Reduced DNMT1 levels disrupt BMI1 and RING1B recruitment to PcG body-associated pericentric heterochromatin domains. (A) U2OS cells stably expressing BMI1-GFP were transduced with DNMT1 RNAi and selected with puromycin. Cells were fixed at different time points (4, 7, or 10 days posttransduction), and the fluorescence was analyzed. (B) U2OS cells stably expressing BMI1-GFP were transduced with DNMT1 RNAi, and selected with puromycin.
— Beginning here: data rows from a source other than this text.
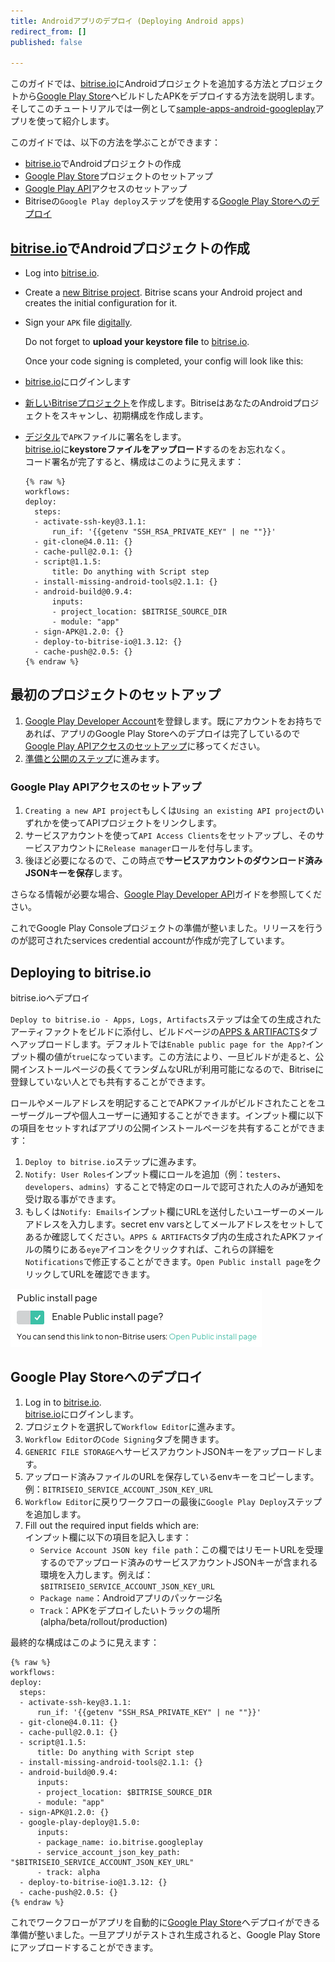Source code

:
 ```yaml
---
title: Androidアプリのデプロイ (Deploying Android apps)
redirect_from: []
published: false

---
```

このガイドでは、[bitrise.io](https://www.bitrise.io)にAndroidプロジェクトを追加する方法とプロジェクトから[Google Play Store](https://play.google.com/store)へビルドしたAPKをデプロイする方法を説明します。そしてこのチュートリアルでは一例として[sample-apps-android-googleplay](https://github.com/bitrise-samples/sample-apps-android-googleplay)アプリを使って紹介します。

このガイドでは、以下の方法を学ぶことができます：

* [bitrise.io](https://www.bitrise.io)でAndroidプロジェクトの作成
* [Google Play Store](https://play.google.com/store)プロジェクトのセットアップ
* [Google Play API](https://developers.google.com/android-publisher/getting_started)アクセスのセットアップ
* Bitriseの`Google Play deploy`ステップを使用する[Google Play Storeへのデプロイ](#deploy-to-google-play-store-using-bitrise-google-play-deploy-step)

## [bitrise.io](https://www.bitrise.io)でAndroidプロジェクトの作成

* Log into [bitrise.io](htts://www.bitrise.io).
* Create a [new Bitrise project](getting-started/adding-a-new-app). Bitrise scans your Android project and creates the initial configuration for it.
* Sign your `APK` file [digitally](/code-signing/android-code-signing/android-code-signing-using-bitrise-sign-APK-step/).

  Do not forget to **upload your keystore file** to [bitrise.io](https://www.bitrise.io).

  Once your code signing is completed, your config will look like this:
* [bitrise.io](htts://www.bitrise.io)にログインします
* [新しいBitriseプロジェクト](getting-started/adding-a-new-app)を作成します。BitriseはあなたのAndroidプロジェクトをスキャンし、初期構成を作成します。
* [デジタル](/code-signing/android-code-signing/android-code-signing-using-bitrise-sign-APK-step/)で`APK`ファイルに署名をします。  
  [bitrise.io](https://www.bitrise.io)に**keystoreファイルをアップロード**するのをお忘れなく。  
  コード署名が完了すると、構成はこのように見えます：

      {% raw %}
      workflows:
      deploy:
        steps:
        - activate-ssh-key@3.1.1:
            run_if: '{{getenv "SSH_RSA_PRIVATE_KEY" | ne ""}}'
        - git-clone@4.0.11: {}
        - cache-pull@2.0.1: {}
        - script@1.1.5:
            title: Do anything with Script step
        - install-missing-android-tools@2.1.1: {}
        - android-build@0.9.4:
            inputs:
            - project_location: $BITRISE_SOURCE_DIR
            - module: "app"
        - sign-APK@1.2.0: {}
        - deploy-to-bitrise-io@1.3.12: {}
        - cache-push@2.0.5: {}
      {% endraw %}

## 最初のプロジェクトのセットアップ

1. [Google Play Developer Account](https://developer.android.com/distribute/console/)を登録します。既にアカウントをお持ちであれば、アプリのGoogle Play Storeへのデプロイは完了しているので[Google Play APIアクセスのセットアップ](#set-up-google-play-api-access)に移ってください。
2. [準備と公開のステップ](https://support.google.com/googleplay/android-developer/answer/7159011?hl=ja)に進みます。

### Google Play APIアクセスのセットアップ

1. `Creating a new API project`もしくは`Using an existing API project`のいずれかを使ってAPIプロジェクトをリンクします。
2. サービスアカウントを使って`API Access Clients`をセットアップし、そのサービスアカウントに`Release manager`ロールを付与します。
3. 後ほど必要になるので、この時点で**サービスアカウントのダウンロード済みJSONキーを保存**します。

さらなる情報が必要な場合、[Google Play Developer API](https://developers.google.com/android-publisher/getting_started)ガイドを参照してください。

これでGoogle Play Consoleプロジェクトの準備が整いました。リリースを行うのが認可されたservices credential accountが作成が完了しています。

## Deploying to bitrise.io  
bitrise.ioへデプロイ

`Deploy to bitrise.io - Apps, Logs, Artifacts`ステップは全ての生成されたアーティファクトをビルドに添付し、ビルドページの[APPS & ARTIFACTS](https://devcenter.bitrise.io/builds/build-artifacts-online/)タブへアップロードします。デフォルトでは`Enable public page for the App?`インプット欄の値が`true`になっています。この方法により、一旦ビルドが走ると、公開インストールページの長くてランダムなURLが利用可能になるので、Bitriseに登録していない人とでも共有することができます。

ロールやメールアドレスを明記することでAPKファイルがビルドされたことをユーザーグループや個人ユーザーに通知することができます。インプット欄に以下の項目をセットすればアプリの公開インストールページを共有することができます：

1. `Deploy to bitrise.io`ステップに進みます。
2. `Notify: User Roles`インプット欄にロールを追加（例：`testers`、`developers`、`admins`）することで特定のロールで認可された人のみが通知を受け取る事ができます。
3. もしくは`Notify: Emails`インプット欄にURLを送付したいユーザーのメールアドレスを入力します。secret env varsとしてメールアドレスをセットしてあるか確認してください。`APPS & ARTIFACTS`タブ内の生成されたAPKファイルの隣りにある`eye`アイコンをクリックすれば、これらの詳細を`Notifications`で修正することができます。`Open Public install page`をクリックしてURLを確認できます。

![](/img/public-install-page.png)

## Google Play Storeへのデプロイ

1. Log in to [bitrise.io](https://www.bitrise.io).  
   [bitrise.io](https://www.bitrise.io)にログインします。
2. プロジェクトを選択して`Workflow Editor`に進みます。
3. `Workflow Editor`の`Code Signing`タブを開きます。
4. `GENERIC FILE STORAGE`へサービスアカウントJSONキーをアップロードします。
5. アップロード済みファイルのURLを保存しているenvキーをコピーします。例：`BITRISEIO_SERVICE_ACCOUNT_JSON_KEY_URL`
6. `Workflow Editor`に戻りワークフローの最後に`Google Play Deploy`ステップを追加します。
7. Fill out the required input fields which are:  
   インプット欄に以下の項目を記入します：
   * `Service Account JSON key file path`：この欄ではリモートURLを受理するのでアップロード済みのサービスアカウントJSONキーが含まれる環境を入力します。例えば：`$BITRISEIO_SERVICE_ACCOUNT_JSON_KEY_URL`
   * `Package name`：Androidアプリのパッケージ名
   * `Track`：APKをデプロイしたいトラックの場所(alpha/beta/rollout/production)

最終的な構成はこのように見えます：

    {% raw %}
    workflows:
    deploy:
      steps:
      - activate-ssh-key@3.1.1:
          run_if: '{{getenv "SSH_RSA_PRIVATE_KEY" | ne ""}}'
      - git-clone@4.0.11: {}
      - cache-pull@2.0.1: {}
      - script@1.1.5:
          title: Do anything with Script step
      - install-missing-android-tools@2.1.1: {}
      - android-build@0.9.4:
          inputs:
          - project_location: $BITRISE_SOURCE_DIR
          - module: "app"
      - sign-APK@1.2.0: {}
      - google-play-deploy@1.5.0:
          inputs:
          - package_name: io.bitrise.googleplay
          - service_account_json_key_path: "$BITRISEIO_SERVICE_ACCOUNT_JSON_KEY_URL"
          - track: alpha
      - deploy-to-bitrise-io@1.3.12: {}
      - cache-push@2.0.5: {}
    {% endraw %}

これでワークフローがアプリを自動的に[Google Play Store](https://play.google.com/store)へデプロイができる準備が整いました。一旦アプリがテストされ生成されると、Google Play Storeにアップロードすることができます。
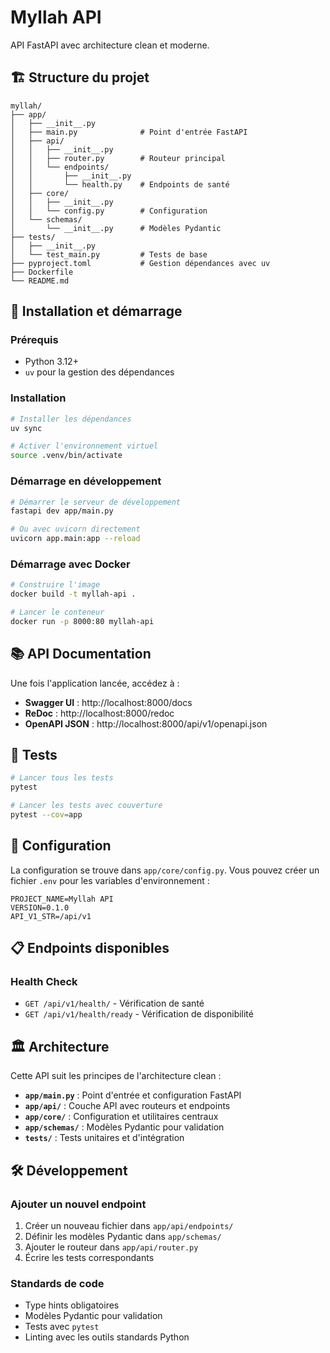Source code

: # Myllah API

API FastAPI avec architecture clean et moderne.

## 🏗️ Structure du projet

```
myllah/
├── app/
│   ├── __init__.py
│   ├── main.py              # Point d'entrée FastAPI
│   ├── api/
│   │   ├── __init__.py
│   │   ├── router.py        # Routeur principal
│   │   └── endpoints/
│   │       ├── __init__.py
│   │       └── health.py    # Endpoints de santé
│   ├── core/
│   │   ├── __init__.py
│   │   └── config.py        # Configuration
│   └── schemas/
│       └── __init__.py      # Modèles Pydantic
├── tests/
│   ├── __init__.py
│   └── test_main.py         # Tests de base
├── pyproject.toml           # Gestion dépendances avec uv
├── Dockerfile
└── README.md
```

## 🚀 Installation et démarrage

### Prérequis
- Python 3.12+
- `uv` pour la gestion des dépendances

### Installation
```bash
# Installer les dépendances
uv sync

# Activer l'environnement virtuel
source .venv/bin/activate
```

### Démarrage en développement
```bash
# Démarrer le serveur de développement
fastapi dev app/main.py

# Ou avec uvicorn directement
uvicorn app.main:app --reload
```

### Démarrage avec Docker
```bash
# Construire l'image
docker build -t myllah-api .

# Lancer le conteneur
docker run -p 8000:80 myllah-api
```

## 📚 API Documentation

Une fois l'application lancée, accédez à :
- **Swagger UI** : http://localhost:8000/docs
- **ReDoc** : http://localhost:8000/redoc
- **OpenAPI JSON** : http://localhost:8000/api/v1/openapi.json

## 🧪 Tests

```bash
# Lancer tous les tests
pytest

# Lancer les tests avec couverture
pytest --cov=app
```

## 🔧 Configuration

La configuration se trouve dans `app/core/config.py`. Vous pouvez créer un fichier `.env` pour les variables d'environnement :

```env
PROJECT_NAME=Myllah API
VERSION=0.1.0
API_V1_STR=/api/v1
```

## 📋 Endpoints disponibles

### Health Check
- `GET /api/v1/health/` - Vérification de santé
- `GET /api/v1/health/ready` - Vérification de disponibilité

## 🏛️ Architecture

Cette API suit les principes de l'architecture clean :

- **`app/main.py`** : Point d'entrée et configuration FastAPI
- **`app/api/`** : Couche API avec routeurs et endpoints
- **`app/core/`** : Configuration et utilitaires centraux
- **`app/schemas/`** : Modèles Pydantic pour validation
- **`tests/`** : Tests unitaires et d'intégration

## 🛠️ Développement

### Ajouter un nouvel endpoint

1. Créer un nouveau fichier dans `app/api/endpoints/`
2. Définir les modèles Pydantic dans `app/schemas/`
3. Ajouter le routeur dans `app/api/router.py`
4. Écrire les tests correspondants

### Standards de code

- Type hints obligatoires
- Modèles Pydantic pour validation
- Tests avec `pytest`
- Linting avec les outils standards Python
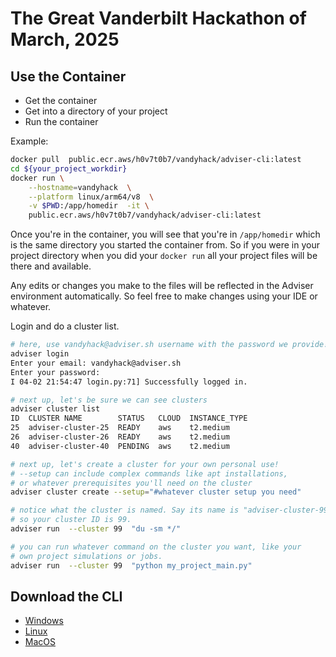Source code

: # The Great Vanderbilt Hackathon of March, 2025

## Use the Container

 * Get the container
 * Get into a directory of your project
 * Run the container

Example:

```bash
docker pull  public.ecr.aws/h0v7t0b7/vandyhack/adviser-cli:latest
cd ${your_project_workdir}
docker run \
    --hostname=vandyhack  \
    --platform linux/arm64/v8  \
    -v $PWD:/app/homedir  -it \
    public.ecr.aws/h0v7t0b7/vandyhack/adviser-cli:latest
```

Once you're in the container, you will see that you're in `/app/homedir` which is the
same directory you started the container from. So if you were in your project directory
when you did your `docker run` all your project files will be there and available.

Any edits or changes you make to the files will be reflected in the Adviser environment
automatically. So feel free to make changes using your IDE or whatever.

Login and do a cluster list.

```bash
# here, use vandyhack@adviser.sh username with the password we provide!
adviser login
Enter your email: vandyhack@adviser.sh
Enter your password:
I 04-02 21:54:47 login.py:71] Successfully logged in.

# next up, let's be sure we can see clusters
adviser cluster list
ID  CLUSTER NAME        STATUS   CLOUD  INSTANCE_TYPE
25  adviser-cluster-25  READY    aws    t2.medium
26  adviser-cluster-26  READY    aws    t2.medium
40  adviser-cluster-40  PENDING  aws    t2.medium

# next up, let's create a cluster for your own personal use!
# --setup can include complex commands like apt installations,
# or whatever prerequisites you'll need on the cluster
adviser cluster create --setup="#whatever cluster setup you need"

# notice what the cluster is named. Say its name is "adviser-cluster-99"
# so your cluster ID is 99.
adviser run  --cluster 99  "du -sm */"

# you can run whatever command on the cluster you want, like your
# own project simulations or jobs.
adviser run  --cluster 99  "python my_project_main.py"
```

## Download the CLI

 * [Windows](...)
 * [Linux](...)
 * [MacOS](...)

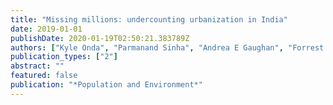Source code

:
 ```yaml
---
title: "Missing millions: undercounting urbanization in India"
date: 2019-01-01
publishDate: 2020-01-19T02:50:21.383789Z
authors: ["Kyle Onda", "Parmanand Sinha", "Andrea E Gaughan", "Forrest R Stevens", "Nikhil Kaza"]
publication_types: ["2"]
abstract: ""
featured: false
publication: "*Population and Environment*"
---
```


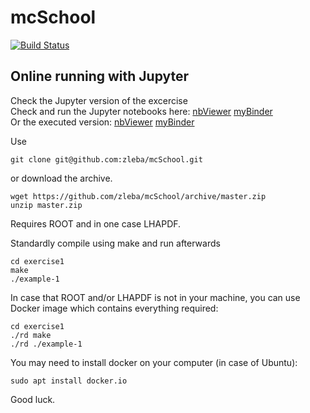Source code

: # mcSchool
[![Build Status](https://travis-ci.org/zleba/mcSchool.svg?branch=master)](https://travis-ci.org/zleba/mcSchool)
## Online running with Jupyter

Check the Jupyter version of the excercise  
Check and run the Jupyter notebooks here: [nbViewer](https://nbviewer.jupyter.org/github/zleba/mcSchool/tree/master/exerciseNb) [myBinder](https://mybinder.org/v2/gh/zleba/mcSchool/master?filepath=exerciseNb)  
Or the executed version: [nbViewer](https://nbviewer.jupyter.org/github/zleba/mcSchool/tree/master/exerciseNbExec) [myBinder](https://mybinder.org/v2/gh/zleba/mcSchool/master?filepath=exerciseNbExec)

Use
```
git clone git@github.com:zleba/mcSchool.git
```

or download the archive.
```
wget https://github.com/zleba/mcSchool/archive/master.zip
unzip master.zip
```
Requires ROOT and in one case LHAPDF.

Standardly compile using make and run afterwards
```
cd exercise1
make
./example-1
```

In case that ROOT and/or LHAPDF is not in your machine, you can use Docker image which contains everything required:
```
cd exercise1
./rd make
./rd ./example-1
```
You may need to install docker on your computer (in case of Ubuntu):

```
sudo apt install docker.io
```
Good luck.
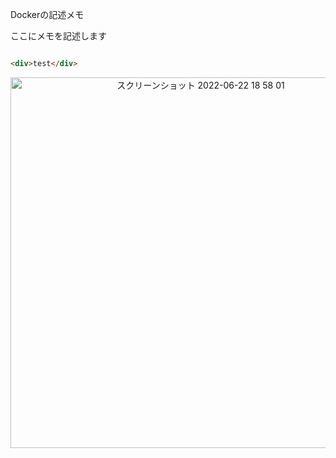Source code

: Dockerの記述メモ

ここにメモを記述します

```html

<div>test</div>

```


<p align="center">
<img width="593" alt="スクリーンショット 2022-06-22 18 58 01" src="https://user-images.githubusercontent.com/75665390/175180137-d7e56905-109d-405f-9b7a-cd9afec8f9d3.png">
</p>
Cells were fixed 10 days posttransduction and stained with anti-RING1B to detect endogenous RING1B localization.

FIG. 6.

BMI1 localization to PcG bodies is disrupted by the DNA methylation inhibitor 5-Aza-dC, whereas H3-K27 methylation is not affected by DNA methylation inhibitor 5-Aza-dC. (A) Representative immunofluorescence images of parental U2OS cells treated with 5-Aza-dC or with TSA for 4 days, fixed, and stained with BMI1 antibody. BMI1 localization on PcG bodies is not affected by the HDAC inhibition. However, it is severely disrupted in cells treated with the DNA methylation inhibitor. (B) Untreated and 5-Aza-dC-treated BMI1-GFP-expressing U2OS cells were immunostained with mH3-K27 antibody. Representative immunofluorescence images show H3-K27 trimethylation persisting after 5-Aza-dC treatment. Whereas BMI1-GFP fluorescence is dispersed in the nucleus in the 5-Aza-dC-treated cells, the nuclear distribution of mH3-K27 is clearly not affected.